**About this exercise:** All lines from the one with "Só uma piadinha besta." through the last are to be given again exactly as they stand in the data below, and only those.

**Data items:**
————

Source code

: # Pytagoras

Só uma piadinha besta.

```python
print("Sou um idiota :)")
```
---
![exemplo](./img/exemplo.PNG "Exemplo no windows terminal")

————

**Exercise response:**
Só uma piadinha besta.

```python
print("Sou um idiota :)")
```
---
![exemplo](./img/exemplo.PNG "Exemplo no windows terminal")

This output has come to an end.